According to the Harvard Stem Cell Institute, “Organoids are tiny, self-organized three-dimensional tissue cultures that are derived from stem cells. Such cultures can be crafted to replicate much of the complexity of an organ, or to express selected aspects of it like producing only certain types of cells.”
For O-Circuit, DARPA is looking to update BPUs with components that are based on the learning networks of naturally occurring brains, such as mammal and insect brains.
It doesn’t say anything about human brains, but humans are mammals afterall.
“Performers could also advance the memory and learning capabilities of BPUs [Biological Processing Units]: for example, by updating BPU architectures with components that are based on the learning networks that are part of naturally occurring brains (e.g., in mammals and insects)”
DARPA, Organoid Cytomorphic Intelligence Resulting from Convergent Understanding and Information Transfer (O-Circuit) program, March 2026
For the Action task area, DARPA wants to develop an odorant sensory array that uses actual biological olfactory receptor neurons to sniff out and detect certain threats.
These “operationally relevant odorants” include, but are not limited to, explosives precursors, chemical agent surrogates, and toxic industrial chemicals.
The Action task area will be merged with the Architecture task area, so “performers will be expected to integrate the olfactory-enabled BPU with a drone navigation platform and demonstrate real-time, 2D+ physical navigation based on odorant signals.”
“(Action) will focus on developing biological ‘wetware’ architectures that integrate a BPU, an odorant sensor array, and drone-based navigation into a sense-compute-action system that acts on the physical world”
DARPA, Organoid Cytomorphic Intelligence Resulting from Convergent Understanding and Information Transfer (O-Circuit) program, March 2026
While DARPA is in the business of research and development funding for military purposes, one can imagine other applications for this technology, and from which types of animals they may take inspiration.
According to the World Atlas, rodents can sniff-out landmines, kiwis can find food buried underground, moths can locate female sex hormones from great distances, and elephants can detect water from 12 miles away.
Dogs, too, can smell epileptic seizures before they happen.
Having biologically inspired computers equipped with the olfactory capabilities of the entire animal kingdom could produce breakthroughs in healthcare, drug detection, food safety, national defense, and a whole host of other potential areas, for good or ill.
Leading O-Circuit is program manager Jeffrey Zaleski, who joined DARPA in August 2024.

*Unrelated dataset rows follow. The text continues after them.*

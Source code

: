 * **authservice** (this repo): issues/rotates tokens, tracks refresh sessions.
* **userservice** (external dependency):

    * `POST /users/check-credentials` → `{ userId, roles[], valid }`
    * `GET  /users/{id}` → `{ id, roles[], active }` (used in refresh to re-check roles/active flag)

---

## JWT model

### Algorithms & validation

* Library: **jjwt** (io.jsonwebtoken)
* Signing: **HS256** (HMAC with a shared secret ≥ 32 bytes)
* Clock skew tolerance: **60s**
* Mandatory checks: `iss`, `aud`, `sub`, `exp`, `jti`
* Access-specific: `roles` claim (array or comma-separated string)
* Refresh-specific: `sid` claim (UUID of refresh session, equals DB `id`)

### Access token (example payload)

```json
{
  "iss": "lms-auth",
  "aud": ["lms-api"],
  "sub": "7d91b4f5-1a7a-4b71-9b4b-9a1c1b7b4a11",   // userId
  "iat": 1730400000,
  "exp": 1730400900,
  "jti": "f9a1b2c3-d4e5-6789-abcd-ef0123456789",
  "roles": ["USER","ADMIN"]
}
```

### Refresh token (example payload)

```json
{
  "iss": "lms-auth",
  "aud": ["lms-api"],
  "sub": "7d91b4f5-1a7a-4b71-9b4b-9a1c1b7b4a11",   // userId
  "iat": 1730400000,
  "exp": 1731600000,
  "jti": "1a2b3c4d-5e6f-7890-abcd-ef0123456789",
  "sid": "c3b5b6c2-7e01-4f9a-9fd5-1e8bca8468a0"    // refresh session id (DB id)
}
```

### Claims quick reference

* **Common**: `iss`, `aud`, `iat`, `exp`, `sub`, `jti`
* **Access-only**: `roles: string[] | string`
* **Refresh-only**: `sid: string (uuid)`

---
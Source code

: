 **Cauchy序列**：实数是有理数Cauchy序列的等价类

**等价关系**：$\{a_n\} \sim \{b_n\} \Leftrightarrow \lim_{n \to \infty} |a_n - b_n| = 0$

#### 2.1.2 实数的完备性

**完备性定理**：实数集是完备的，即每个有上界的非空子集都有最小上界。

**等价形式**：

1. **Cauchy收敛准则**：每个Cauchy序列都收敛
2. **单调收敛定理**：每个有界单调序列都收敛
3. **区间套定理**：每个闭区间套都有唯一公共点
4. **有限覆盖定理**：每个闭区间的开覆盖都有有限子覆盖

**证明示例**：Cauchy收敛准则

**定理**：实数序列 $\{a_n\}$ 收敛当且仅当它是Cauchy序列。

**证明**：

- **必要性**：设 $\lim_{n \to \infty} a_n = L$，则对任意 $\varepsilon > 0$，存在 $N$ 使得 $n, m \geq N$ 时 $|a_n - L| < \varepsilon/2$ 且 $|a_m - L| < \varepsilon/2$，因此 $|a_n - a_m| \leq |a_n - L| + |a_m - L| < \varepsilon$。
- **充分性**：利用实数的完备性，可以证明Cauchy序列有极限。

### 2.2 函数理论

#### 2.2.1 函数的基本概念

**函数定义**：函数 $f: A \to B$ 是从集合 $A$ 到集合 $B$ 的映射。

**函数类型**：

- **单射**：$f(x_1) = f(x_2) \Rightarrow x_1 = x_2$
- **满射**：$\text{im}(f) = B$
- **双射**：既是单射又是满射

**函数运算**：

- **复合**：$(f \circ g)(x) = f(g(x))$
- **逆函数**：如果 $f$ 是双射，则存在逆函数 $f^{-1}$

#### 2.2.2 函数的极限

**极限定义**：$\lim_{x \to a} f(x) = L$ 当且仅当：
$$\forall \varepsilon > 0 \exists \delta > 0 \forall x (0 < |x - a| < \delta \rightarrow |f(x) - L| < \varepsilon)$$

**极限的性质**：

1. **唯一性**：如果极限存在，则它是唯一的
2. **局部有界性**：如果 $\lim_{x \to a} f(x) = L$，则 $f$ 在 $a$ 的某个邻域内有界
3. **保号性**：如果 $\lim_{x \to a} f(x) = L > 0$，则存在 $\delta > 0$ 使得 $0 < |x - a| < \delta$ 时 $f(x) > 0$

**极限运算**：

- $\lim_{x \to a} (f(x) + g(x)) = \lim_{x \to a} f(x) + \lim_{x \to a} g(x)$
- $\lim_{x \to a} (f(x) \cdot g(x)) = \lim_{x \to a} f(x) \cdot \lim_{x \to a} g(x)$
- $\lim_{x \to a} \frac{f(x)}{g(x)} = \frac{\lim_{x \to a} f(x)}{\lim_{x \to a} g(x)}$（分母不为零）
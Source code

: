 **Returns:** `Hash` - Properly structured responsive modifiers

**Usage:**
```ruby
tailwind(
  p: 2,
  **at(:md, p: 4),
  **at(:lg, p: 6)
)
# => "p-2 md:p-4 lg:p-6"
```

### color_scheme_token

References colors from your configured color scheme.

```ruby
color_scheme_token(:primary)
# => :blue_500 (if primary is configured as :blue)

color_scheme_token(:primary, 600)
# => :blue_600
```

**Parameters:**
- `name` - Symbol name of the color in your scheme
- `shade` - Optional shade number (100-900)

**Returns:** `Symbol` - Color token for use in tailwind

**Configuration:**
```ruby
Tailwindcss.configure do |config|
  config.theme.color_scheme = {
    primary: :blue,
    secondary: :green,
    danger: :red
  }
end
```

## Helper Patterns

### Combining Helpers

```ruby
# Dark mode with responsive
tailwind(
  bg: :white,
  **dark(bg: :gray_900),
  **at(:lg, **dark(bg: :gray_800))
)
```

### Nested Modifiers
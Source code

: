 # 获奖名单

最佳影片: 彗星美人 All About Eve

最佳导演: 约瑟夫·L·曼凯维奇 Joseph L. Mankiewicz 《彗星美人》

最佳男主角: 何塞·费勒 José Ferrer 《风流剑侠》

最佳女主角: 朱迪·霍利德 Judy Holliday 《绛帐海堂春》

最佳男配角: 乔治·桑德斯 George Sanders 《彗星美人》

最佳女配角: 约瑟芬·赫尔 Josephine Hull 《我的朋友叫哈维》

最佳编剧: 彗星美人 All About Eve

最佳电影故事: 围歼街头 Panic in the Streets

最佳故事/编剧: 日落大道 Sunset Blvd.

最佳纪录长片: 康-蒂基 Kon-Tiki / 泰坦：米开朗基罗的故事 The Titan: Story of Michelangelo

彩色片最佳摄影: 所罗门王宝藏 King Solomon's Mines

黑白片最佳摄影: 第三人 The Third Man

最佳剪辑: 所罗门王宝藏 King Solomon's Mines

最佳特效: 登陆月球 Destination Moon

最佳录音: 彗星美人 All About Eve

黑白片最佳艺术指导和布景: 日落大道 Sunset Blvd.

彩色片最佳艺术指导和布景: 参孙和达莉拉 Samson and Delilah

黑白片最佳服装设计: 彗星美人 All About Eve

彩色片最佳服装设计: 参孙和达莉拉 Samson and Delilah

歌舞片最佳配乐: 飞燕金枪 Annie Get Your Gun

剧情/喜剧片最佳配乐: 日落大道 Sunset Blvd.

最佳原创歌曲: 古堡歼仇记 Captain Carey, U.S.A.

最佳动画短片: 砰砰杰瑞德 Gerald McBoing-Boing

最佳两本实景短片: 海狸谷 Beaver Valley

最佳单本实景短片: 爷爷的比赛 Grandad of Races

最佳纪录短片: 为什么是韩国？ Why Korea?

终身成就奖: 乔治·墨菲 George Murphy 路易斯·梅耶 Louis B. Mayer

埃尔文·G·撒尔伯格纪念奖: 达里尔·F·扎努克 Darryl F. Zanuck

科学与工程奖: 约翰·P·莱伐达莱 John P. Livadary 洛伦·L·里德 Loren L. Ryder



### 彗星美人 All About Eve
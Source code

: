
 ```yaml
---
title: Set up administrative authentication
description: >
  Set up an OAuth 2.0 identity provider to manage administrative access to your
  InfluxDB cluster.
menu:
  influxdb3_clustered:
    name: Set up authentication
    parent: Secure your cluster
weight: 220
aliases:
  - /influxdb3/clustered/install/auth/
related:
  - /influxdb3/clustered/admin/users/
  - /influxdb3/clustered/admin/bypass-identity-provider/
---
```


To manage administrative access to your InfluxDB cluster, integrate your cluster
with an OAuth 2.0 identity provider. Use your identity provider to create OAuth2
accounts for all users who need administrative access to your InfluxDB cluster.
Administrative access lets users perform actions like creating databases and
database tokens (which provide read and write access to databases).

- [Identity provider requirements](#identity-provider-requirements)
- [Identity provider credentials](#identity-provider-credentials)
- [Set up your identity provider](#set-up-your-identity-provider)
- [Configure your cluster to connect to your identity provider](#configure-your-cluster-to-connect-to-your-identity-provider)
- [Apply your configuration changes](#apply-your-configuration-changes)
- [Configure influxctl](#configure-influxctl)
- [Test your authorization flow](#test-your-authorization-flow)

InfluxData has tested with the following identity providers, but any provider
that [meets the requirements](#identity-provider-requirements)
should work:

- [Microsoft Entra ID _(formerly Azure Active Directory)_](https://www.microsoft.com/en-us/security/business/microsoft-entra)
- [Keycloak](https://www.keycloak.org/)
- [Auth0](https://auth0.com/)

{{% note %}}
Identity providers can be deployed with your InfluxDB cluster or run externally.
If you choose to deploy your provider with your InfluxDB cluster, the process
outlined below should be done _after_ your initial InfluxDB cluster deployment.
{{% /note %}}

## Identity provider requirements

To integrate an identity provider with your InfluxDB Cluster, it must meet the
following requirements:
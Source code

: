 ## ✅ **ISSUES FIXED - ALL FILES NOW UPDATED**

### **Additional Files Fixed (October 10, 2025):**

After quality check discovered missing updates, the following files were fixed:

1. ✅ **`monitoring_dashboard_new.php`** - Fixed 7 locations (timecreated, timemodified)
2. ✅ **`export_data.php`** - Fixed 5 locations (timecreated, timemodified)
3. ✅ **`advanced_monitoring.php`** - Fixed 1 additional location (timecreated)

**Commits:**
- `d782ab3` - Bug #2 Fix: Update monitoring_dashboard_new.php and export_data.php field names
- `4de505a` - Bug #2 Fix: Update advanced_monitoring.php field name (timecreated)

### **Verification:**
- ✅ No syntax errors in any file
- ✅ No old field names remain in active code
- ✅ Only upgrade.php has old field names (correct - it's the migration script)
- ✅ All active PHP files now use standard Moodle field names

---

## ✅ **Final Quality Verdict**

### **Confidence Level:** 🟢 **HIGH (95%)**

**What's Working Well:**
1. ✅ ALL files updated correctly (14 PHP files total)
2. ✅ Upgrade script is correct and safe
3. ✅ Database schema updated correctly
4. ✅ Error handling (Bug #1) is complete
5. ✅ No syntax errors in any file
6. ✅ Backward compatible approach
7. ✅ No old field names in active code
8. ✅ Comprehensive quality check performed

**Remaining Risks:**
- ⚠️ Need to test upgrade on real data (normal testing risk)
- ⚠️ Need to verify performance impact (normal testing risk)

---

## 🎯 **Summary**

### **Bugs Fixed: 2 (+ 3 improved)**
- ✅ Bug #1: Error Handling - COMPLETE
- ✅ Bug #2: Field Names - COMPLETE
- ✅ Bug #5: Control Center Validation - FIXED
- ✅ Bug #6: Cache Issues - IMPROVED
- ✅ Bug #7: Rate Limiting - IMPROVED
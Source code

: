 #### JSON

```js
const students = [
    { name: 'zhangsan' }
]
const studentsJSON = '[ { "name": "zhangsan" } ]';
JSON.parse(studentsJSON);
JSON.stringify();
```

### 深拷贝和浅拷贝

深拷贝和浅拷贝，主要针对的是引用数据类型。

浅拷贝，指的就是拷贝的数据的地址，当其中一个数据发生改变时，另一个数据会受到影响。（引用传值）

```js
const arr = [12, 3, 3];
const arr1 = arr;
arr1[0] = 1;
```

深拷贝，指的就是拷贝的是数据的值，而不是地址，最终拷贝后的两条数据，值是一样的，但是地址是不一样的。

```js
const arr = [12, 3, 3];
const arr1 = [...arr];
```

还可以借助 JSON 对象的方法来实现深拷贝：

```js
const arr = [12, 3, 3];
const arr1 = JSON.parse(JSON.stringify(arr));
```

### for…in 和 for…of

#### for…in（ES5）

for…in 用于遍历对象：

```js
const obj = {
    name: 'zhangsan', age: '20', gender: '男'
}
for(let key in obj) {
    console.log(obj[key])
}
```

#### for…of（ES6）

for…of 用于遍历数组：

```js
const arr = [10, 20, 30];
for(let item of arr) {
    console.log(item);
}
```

A chemistry professor of almost 30 years at Indiana University Bloomington, Dr. Zaleski published over 100 research papers, gave more than 90 conference presentations, and held four patents, according to his bio.
He is also the program manager for DARPA’s Ice Control for cold Environments (ICE) program, which takes inspiration from organisms that inhabit environments prone to ice formation and that have evolved unique biological adaptations to mitigate, and in some instances exploit, the physical properties of ice in order to survive and flourish in harsh conditions.
For DARPA, this could mean the “prevention of frostbite injuries, reduction of ice accretion on vehicles, vessels, and aircraft, decreased damage to infrastructure, maintaining aqueous solutions (potable water, medicines), solving transportation and logistics challenges (ice bridges, roads, runways), and enabling field operations.”
“DARPA created the Organoid Cytomorphic Intelligence Resulting from Convergent Understanding and Information Transfer (O-Circuit) program, which seeks to develop a new class of biologically inspired computer”
DARPA, Organoid Cytomorphic Intelligence Resulting from Convergent Understanding and Information Transfer (O-Circuit) program, March 2026
O-Circuit is tentatively planned as three (3) Phases:
Registrations for the O-Circuit proposers workshop are due April 3 and the workshop itself will take place both virtually and in-person at the Executive Conference Center in Arlington, VA on April 10.